The following comes from:
Karlfried Froehlich, “Saint Peter, Papal Primacy, and the
Exegetical Tradition, 1150-1300,” in The Religious Roles of the Papacy: Ideals
and Realities, 1150-1300, ed. Christopher Ryan (Papers in Mediaeval Studies
8; Toronto: Pontifical Institute of Mediaeval Studies, 1989), 14-16
A basic lack of the primatial
context also characterizes the exegetical tradition about the “keys of the
kingdom of heaven” (Matt. 16:19). Again, the major reason may have to be sought
in the influence of biblical parallels. In the patristic commentaries, the keys
were understood as penitential authority, primarily the priestly power of
excommunication and reconciliation.
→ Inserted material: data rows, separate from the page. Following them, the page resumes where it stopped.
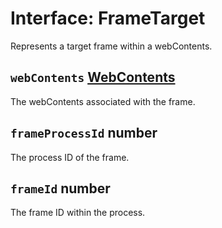 # Interface: FrameTarget

Represents a target frame within a webContents.

## `webContents` [WebContents](https://www.electronjs.org/docs/latest/api/web-contents)

The webContents associated with the frame.

## `frameProcessId` number

The process ID of the frame.

## `frameId` number

The frame ID within the process.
This understanding was nourished by the
parallel passages of Matt. 18:18 (“Amen dico vobis, quaecumque alligaveritis
super terram, etc.”) and especially John 20:23, where binding and loosing
seemed to be explained as the retaining and forgiving of sins.[33] Both texts,
however, extended this power beyond the one Peter to all apostles. Thus,
exegetes were faced with the fact that “what was bestowed on Peter, was also
given to all apostles.” [34]
Almost invariably, they discussed
the verse in the context of lengthy considerations of penance and of the
priestly powers, declarative or effective, in relation to this sacrament.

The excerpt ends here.